Suitability for map matching "fuzzy" (cellular) data?

kodonnell · September 7, 2016, 10:02pm

Our use case is that we’re looking at cellular data. In some cases we have a somewhat exact (trilaterated) coordinates, but in other cases we only know the approximate location (specificed by the radial distance from a tower at a known location). I was planning to use Graphhopper to do this manually, until I came upon the map matching, which might suit (or already do this, with a few tweaks). I’m guessing what I’d like to be able to do is, in the situation where we have the approximate location, consider only possible edges which are on this radius. (From what I’ve read, the map-matching finds the closest edge(s?) to a point, so if I replace that with all of the edges a correct radius away, it should just work?)
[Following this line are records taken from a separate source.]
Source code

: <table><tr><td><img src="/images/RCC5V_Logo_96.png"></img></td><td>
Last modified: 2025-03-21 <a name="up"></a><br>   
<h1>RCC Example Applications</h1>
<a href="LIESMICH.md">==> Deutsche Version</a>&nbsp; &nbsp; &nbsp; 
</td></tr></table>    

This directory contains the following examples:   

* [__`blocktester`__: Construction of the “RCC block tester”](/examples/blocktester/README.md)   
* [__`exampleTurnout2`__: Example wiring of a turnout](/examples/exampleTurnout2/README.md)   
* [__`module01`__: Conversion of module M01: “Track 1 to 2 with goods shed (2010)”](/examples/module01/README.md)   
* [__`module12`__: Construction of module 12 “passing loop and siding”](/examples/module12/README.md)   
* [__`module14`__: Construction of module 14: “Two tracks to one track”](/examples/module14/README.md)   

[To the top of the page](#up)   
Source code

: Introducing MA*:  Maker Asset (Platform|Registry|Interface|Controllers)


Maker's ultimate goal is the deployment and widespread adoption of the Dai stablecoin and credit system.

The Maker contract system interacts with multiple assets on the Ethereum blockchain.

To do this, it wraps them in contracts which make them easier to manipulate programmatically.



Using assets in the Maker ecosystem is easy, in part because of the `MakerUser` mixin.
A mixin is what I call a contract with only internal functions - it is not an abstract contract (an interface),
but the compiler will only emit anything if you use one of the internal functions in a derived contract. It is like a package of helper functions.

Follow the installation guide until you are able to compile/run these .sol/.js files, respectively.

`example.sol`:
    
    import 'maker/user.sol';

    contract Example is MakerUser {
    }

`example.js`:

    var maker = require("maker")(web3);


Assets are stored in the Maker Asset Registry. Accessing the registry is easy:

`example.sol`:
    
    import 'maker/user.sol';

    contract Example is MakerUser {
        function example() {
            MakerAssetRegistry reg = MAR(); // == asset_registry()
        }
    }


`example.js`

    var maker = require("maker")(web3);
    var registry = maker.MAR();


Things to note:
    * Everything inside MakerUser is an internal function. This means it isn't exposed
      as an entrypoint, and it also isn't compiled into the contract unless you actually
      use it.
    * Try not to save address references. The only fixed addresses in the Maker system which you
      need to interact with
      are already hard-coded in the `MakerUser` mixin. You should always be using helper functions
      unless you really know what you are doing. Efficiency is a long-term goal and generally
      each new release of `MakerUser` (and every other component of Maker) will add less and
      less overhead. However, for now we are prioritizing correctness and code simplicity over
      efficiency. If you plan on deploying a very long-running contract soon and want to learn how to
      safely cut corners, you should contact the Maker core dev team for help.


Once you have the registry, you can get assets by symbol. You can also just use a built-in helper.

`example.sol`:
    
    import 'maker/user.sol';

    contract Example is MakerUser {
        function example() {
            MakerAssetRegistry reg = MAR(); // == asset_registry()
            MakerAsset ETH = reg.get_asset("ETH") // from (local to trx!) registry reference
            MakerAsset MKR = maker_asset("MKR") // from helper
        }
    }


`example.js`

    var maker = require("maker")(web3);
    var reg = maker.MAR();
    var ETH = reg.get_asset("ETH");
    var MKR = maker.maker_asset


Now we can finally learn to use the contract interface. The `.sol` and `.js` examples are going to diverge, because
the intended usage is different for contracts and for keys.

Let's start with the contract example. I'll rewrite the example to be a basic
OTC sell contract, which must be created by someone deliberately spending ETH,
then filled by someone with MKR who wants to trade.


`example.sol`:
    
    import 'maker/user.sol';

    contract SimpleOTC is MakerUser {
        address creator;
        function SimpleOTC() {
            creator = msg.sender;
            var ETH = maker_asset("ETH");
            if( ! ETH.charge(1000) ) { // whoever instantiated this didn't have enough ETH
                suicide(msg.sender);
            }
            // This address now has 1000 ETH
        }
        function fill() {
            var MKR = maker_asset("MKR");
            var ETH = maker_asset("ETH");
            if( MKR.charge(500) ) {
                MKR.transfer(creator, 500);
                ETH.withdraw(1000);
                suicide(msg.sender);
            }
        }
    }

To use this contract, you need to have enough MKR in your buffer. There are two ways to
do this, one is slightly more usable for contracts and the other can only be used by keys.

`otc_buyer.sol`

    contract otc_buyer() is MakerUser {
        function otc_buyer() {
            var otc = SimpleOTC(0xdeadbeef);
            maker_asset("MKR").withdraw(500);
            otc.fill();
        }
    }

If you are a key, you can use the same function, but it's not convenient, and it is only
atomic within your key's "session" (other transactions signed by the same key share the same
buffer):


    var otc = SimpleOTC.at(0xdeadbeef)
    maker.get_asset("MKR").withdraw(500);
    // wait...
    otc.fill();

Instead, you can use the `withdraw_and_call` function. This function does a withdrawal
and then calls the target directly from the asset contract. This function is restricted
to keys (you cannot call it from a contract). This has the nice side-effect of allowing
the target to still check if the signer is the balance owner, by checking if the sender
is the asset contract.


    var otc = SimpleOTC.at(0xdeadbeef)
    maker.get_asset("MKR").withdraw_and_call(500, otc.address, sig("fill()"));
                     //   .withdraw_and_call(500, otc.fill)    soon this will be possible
It’s also further complicated by the fact that there may be many possible edges at the right radius, and I’d need to choose the “best” route across them (or record all possible routes). In addition, we may want to hard-code extra logic (e.g. try to get routes which match the timestamps in the cellular data, and include possible alternate routes). With that in mind, it may be best to manually implement this in Graphhopper.

PS - I’m not very familiar with graphhopper or the map matching.

karussell · September 7, 2016, 10:44pm

Yes, map matching should help you here significantly.

kodonnell · September 7, 2016, 10:56pm

Thanks. It seems like the main thing I need to do is tweak the “candidates” per input point, e.g. here. I will play with that, and afterward can work on e.g. including alternate routes in between match coordinates (if this isn’t already supported out of the box).

kodonnell · September 8, 2016, 3:40am

I’m afraid it looks like the current implementation won’t be suitable - the cellular data is too sparse, and I get “sequence is broken” errors (for points that are e.g. 100km apart).

@karussell, does the above surprise you? If so, I can help to debug/fix. Otherwise, do you know of any other alternatives (already supported in map matching, or some peudo-code)? I’m looking for a map-matching operation on this (sparse) cellular data which

is fast (we’ve got a lot of data)
can use the fuzzy data (as above)
doesn’t have to be super accurate, as we’re aggregating. (That is, it’s OK if we can’t pick the exact route that’s used, but it’s not OK if e.g. we get crazily different routes, especially from systematic errors.)

If needed, I suspect I can start with what you have on your original map matching blog, and tweak it accordingly.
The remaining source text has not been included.